In a way, this discount is similar to the ones in our Level 1 above: they apply at an hourly level, come in with a 1 or 3 years lock, can be purchased all upfront, partial upfront or no upfront and will have discounts of between ~30% to ~70%. The difference lies in the flexibility in which they apply, with this kind of commitments being locked to a region, service and even family within a service (more nuance to this explained below).
Generally speaking, there won't be many cases in which you would choose this option for compute discounts. One exception could be if you decided to engage with a third party provider who offers autonomous commitments management. Then, they will actively monitor and exchange commitments in near real time to match your demand. When you will want to use these types of commitments is when you start targeting savings in services other than compute (i.e.: databases) as, at the time of writing this article, these are the only discounts available.
This kind of discount is known as Reserved Instances (AWS), Reservations (Azure) or Resource Based Committed Use Discount (GCP), and the premise is that you will commit to spend a set amount of dollars per hour, for a specific service, in a specific region, within a specific family size. Straightaway you can see that a lot of flexibility goes out of the window. Now you need to know which region you are staying and, more importantly, which instance family you will be using (which in a fast-paced field like technology, with innovation being measured in days rather than years, it can feel a bit restrictive).
The specific of what is covered will change from one provider to another, but at large, you can leverage these reservations for services like compute (albeit not advised), databases, cache, search & analytics, among others. Same as before, the discounts can be shared across accounts within an organization, provided that you have enabled such feature first, and it’s best if you purchase them at a higher level (i.e payer account) to maximize savings -unless you are in GCP, in which case you will be forced to purchase them at a project level, why? I don´t know-. There is, however, one important concept to understand here which is the concept of “normalized usage” or “footprint”.
Because Reservations are locked to a family within a service (a specific type of machine within the service) rather than the size of the machine, you will need to understand what your purchase equals to. To make it a bit clearer, Cloud Services come in a variety of shapes and forms. For many of them, that means that you can choose “families” (i.e “m5” in AWS RDS) which will tell you the tech specs of a resource, such as the type of processor. Then, you can choose the size within that family (number of vCPUs and Memory size). With that in mind, what you need to understand is that when you purchase reservations you will be purchasing a relative unit of measure within a family. Let's try with a made up example:
Day 1: you are running one Virtual Machine called “vmX1.small” at $100/hour.
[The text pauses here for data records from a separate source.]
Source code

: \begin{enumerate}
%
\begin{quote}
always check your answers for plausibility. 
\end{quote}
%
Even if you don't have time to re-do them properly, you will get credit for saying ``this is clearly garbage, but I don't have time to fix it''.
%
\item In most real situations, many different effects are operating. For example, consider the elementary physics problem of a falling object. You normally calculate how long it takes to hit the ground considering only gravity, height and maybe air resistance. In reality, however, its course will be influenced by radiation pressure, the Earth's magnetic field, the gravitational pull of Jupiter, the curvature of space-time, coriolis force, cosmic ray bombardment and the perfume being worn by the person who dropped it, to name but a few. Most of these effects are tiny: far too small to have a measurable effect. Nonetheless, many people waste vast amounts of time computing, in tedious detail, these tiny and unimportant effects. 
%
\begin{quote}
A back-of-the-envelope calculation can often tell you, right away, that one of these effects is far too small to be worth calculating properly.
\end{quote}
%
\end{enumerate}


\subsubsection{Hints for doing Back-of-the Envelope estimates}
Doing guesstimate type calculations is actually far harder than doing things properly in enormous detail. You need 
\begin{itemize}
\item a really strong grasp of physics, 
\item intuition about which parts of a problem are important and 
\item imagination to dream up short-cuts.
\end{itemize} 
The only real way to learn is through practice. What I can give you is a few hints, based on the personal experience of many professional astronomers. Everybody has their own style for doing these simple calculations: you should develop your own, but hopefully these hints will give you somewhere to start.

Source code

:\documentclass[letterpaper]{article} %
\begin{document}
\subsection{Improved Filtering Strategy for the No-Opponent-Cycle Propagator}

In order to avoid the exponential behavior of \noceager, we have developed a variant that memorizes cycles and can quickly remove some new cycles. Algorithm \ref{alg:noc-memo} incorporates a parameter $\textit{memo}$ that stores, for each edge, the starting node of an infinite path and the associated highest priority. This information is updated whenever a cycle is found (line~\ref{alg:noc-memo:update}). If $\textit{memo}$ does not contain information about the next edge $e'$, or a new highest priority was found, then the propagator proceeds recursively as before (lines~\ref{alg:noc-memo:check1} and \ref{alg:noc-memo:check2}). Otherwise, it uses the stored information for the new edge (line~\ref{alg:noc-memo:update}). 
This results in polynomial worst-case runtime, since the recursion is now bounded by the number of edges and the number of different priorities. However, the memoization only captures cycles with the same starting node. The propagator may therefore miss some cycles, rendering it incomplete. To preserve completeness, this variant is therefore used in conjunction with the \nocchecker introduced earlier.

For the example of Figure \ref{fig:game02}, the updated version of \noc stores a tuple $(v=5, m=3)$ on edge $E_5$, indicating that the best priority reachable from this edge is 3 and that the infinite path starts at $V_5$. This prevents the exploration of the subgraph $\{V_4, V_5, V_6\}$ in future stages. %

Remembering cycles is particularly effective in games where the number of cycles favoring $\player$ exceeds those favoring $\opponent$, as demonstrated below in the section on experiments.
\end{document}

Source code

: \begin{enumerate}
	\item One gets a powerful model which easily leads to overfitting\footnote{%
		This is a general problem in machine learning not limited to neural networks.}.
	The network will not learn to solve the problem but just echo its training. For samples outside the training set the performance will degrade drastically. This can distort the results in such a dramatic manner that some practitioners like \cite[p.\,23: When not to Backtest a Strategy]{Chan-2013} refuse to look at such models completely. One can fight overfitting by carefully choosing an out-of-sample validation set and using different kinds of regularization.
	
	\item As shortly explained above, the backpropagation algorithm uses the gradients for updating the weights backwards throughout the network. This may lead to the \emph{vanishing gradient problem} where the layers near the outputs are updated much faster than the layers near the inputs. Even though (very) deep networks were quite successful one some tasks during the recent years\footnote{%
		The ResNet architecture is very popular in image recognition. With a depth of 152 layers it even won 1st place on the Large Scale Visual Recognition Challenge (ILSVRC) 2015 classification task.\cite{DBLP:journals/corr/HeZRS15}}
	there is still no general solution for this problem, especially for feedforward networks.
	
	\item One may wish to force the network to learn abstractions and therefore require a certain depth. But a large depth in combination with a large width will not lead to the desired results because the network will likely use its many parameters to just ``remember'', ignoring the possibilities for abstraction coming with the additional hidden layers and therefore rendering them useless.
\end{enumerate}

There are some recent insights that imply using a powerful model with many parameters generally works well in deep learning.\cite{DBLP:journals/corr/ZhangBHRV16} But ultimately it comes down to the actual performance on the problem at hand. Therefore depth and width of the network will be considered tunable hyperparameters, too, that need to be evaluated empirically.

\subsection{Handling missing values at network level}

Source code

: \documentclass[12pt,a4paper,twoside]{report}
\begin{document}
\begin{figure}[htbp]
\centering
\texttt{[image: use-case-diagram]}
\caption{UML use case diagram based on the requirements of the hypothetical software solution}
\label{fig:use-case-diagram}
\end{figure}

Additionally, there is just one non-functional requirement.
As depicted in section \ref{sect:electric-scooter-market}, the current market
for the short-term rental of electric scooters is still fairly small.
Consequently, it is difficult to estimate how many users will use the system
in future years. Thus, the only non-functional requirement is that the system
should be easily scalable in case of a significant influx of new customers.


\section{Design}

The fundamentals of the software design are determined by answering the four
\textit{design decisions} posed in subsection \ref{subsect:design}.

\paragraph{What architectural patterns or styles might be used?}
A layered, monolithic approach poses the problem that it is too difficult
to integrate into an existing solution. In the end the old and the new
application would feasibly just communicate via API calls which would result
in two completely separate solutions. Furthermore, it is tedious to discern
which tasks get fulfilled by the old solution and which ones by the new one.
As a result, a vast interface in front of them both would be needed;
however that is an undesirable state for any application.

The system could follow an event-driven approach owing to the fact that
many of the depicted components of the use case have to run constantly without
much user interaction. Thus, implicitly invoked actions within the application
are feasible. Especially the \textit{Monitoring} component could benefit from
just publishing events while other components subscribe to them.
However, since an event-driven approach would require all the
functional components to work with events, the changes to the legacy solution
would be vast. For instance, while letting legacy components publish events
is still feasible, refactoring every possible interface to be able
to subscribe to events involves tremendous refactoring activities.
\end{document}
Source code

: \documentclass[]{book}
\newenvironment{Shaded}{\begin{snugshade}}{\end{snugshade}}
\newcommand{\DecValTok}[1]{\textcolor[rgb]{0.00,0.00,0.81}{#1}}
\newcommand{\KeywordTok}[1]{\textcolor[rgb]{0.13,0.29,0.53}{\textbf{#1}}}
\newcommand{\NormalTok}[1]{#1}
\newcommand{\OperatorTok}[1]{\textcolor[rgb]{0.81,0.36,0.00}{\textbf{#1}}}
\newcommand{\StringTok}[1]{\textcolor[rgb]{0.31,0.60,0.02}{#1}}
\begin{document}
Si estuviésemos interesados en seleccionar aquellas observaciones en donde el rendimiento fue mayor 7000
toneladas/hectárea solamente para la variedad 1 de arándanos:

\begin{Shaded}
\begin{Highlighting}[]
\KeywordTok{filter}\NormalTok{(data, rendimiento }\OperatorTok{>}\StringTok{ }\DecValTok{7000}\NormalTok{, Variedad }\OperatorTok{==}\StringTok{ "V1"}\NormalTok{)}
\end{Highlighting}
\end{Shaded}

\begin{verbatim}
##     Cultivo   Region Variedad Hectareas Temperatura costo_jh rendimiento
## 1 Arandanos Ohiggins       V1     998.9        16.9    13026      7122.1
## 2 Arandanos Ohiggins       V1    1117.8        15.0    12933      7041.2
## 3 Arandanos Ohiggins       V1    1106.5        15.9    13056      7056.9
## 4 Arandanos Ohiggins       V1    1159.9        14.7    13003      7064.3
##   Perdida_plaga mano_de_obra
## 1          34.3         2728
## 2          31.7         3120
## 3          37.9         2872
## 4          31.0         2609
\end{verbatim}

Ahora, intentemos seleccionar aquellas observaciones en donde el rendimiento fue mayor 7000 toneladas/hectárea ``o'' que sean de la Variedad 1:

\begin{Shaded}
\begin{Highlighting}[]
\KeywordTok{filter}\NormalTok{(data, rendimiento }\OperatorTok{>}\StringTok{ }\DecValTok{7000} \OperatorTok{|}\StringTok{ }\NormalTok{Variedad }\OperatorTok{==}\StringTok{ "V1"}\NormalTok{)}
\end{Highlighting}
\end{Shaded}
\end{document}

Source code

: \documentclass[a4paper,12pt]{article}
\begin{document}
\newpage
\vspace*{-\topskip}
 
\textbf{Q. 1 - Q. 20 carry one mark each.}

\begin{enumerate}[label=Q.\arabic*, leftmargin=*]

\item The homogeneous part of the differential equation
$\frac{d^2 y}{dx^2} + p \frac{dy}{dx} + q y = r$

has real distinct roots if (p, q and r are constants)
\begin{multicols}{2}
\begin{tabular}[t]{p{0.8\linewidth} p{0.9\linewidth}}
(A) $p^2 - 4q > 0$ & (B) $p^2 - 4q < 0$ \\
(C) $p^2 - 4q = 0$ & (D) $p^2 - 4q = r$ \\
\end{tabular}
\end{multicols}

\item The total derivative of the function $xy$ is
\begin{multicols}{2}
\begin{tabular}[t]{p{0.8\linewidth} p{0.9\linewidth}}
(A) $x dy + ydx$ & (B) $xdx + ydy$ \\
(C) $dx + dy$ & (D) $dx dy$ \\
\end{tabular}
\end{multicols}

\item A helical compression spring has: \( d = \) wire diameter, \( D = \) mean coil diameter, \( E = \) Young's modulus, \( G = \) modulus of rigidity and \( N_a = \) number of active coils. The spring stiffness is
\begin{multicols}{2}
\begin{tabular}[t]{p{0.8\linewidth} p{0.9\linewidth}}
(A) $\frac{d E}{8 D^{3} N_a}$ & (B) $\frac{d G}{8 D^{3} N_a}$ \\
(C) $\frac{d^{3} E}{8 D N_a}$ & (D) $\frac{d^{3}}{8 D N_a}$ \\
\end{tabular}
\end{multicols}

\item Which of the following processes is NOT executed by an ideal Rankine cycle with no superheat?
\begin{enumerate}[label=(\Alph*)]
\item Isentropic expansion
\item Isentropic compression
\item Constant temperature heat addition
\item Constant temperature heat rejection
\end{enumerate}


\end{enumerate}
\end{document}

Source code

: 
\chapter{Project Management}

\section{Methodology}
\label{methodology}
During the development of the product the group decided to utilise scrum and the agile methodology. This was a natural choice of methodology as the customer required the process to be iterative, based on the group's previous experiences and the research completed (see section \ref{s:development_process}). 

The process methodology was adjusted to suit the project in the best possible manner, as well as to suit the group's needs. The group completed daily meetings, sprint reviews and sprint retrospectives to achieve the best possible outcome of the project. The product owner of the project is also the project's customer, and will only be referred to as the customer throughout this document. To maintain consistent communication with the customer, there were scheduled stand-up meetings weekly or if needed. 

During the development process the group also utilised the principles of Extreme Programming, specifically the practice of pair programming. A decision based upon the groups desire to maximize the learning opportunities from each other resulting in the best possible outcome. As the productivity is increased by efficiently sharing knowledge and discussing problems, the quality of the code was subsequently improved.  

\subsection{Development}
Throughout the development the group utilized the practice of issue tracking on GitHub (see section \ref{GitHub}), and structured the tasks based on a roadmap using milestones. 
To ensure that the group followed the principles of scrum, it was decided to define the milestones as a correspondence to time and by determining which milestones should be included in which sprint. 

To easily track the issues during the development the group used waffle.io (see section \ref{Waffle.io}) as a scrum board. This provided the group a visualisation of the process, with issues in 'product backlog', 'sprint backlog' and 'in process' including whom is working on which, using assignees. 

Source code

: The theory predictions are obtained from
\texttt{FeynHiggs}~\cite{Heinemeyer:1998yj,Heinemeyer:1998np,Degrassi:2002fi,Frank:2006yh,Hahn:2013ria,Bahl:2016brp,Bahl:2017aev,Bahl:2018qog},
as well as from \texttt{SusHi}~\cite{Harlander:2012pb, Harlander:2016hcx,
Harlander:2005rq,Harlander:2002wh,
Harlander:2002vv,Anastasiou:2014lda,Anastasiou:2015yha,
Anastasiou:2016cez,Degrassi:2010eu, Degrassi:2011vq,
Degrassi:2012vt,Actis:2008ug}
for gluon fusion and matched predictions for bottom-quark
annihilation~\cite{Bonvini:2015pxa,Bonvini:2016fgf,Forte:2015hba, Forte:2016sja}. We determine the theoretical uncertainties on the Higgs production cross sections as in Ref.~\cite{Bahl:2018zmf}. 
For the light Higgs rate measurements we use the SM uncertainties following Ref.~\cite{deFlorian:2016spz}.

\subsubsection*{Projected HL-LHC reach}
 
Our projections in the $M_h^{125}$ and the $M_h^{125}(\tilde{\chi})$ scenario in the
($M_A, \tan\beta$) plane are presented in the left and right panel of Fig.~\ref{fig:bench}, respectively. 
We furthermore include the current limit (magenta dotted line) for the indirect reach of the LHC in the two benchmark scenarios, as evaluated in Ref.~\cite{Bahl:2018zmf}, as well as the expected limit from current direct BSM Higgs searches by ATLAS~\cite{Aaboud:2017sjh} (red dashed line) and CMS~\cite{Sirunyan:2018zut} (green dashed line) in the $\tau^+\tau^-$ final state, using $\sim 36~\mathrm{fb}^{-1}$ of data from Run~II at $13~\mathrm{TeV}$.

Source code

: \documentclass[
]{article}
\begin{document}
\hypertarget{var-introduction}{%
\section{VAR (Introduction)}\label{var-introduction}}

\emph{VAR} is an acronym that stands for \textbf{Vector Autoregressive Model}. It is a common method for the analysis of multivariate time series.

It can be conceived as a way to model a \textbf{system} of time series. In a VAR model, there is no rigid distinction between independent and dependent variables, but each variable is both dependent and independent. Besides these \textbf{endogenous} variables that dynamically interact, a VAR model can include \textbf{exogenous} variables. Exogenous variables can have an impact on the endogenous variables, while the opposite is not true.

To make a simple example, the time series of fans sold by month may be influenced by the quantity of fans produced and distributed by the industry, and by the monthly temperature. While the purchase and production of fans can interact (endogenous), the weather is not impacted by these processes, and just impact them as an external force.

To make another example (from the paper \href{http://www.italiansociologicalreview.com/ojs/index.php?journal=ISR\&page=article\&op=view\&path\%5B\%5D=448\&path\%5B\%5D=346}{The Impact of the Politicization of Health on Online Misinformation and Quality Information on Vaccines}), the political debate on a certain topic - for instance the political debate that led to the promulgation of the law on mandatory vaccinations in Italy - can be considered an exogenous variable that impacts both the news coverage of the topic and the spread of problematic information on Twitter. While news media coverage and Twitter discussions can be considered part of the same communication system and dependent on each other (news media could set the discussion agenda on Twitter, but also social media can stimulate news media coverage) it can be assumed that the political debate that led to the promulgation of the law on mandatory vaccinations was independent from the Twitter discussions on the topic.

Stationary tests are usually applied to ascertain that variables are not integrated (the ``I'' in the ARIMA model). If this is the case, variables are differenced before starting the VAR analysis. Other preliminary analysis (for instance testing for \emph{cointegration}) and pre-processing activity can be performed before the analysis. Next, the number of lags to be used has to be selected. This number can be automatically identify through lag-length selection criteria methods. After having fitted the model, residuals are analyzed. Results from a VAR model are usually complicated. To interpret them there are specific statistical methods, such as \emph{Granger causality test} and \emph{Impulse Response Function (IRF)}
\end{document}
Day 2: you decided to buy reservations to cover your usage of “vmX1.small” which will give you a 30% discount. You will start saving $30/hour, and spending $70/hour. This covers 100% of your usage
Day 3: one of the developers tells you that they are needing to scale because of increasing demand. They are now running on “vmX1.large” costing $200/hour. You check the relative units of measure and realise that 1 small unit = 0.5 large units. Automatically, you are now covering 50% of your current usage with discounts, meaning that your discount didn’t change (you are still saving $30/hour), and you will be spending $170/hour for your compute.
Day 4: you decide you want to increase your reservation to cover all of your usage. You purchase the same reservation as day 2: 1 instance of “vmX1.small”. You now have a total of 2 “vmX1.small” which equals 1 “vmX1.large”.
It sounds complex, but believe me, soon enough you will get the hang of it (and I bet you will have snappy spreadsheets with formulas to automate these conversions).
Watch out for
Generally speaking, everything we considered in Level 1 applies here to: talk to developers, you will save only on the compute hours, enable cross account discount sharing, do your own hourly analysis
Make sure you understand your Cloud Provider restrictions about the reservations. What locks you are agreeing to (region, instance family, account, etc) and how the units of conversion work. Note that not all services may have these units of conversion (which we will explore in the next level) - Note that some services i.e.: AWS OpenSearch will not allow family flexibility, forcing you to choose the right instance family and size from the get go.
Some providers have grace periods to return or refund reservations. Be aware of what these are and make sure to leverage them if you feel like you’ve made a mistake or the circumstances changed
Different providers may implement different degrees of flexibility depending on the options. AWS will offer Convertible Reserved instances, which allows you to split, group and change reservation configurations, and Azure will ask you to choose size flexibility when setting up your reservation. Make sure you understand these little subtleties of your provider so you don’t regret your purchase
For GCP, this kind of commitments discounts can only be purchased at a Project level (rather than a billing account level). This means that if you have a centralized FinOps team (or sole practitioner) who manages purchases, they will need the right level of access to the specific project(s).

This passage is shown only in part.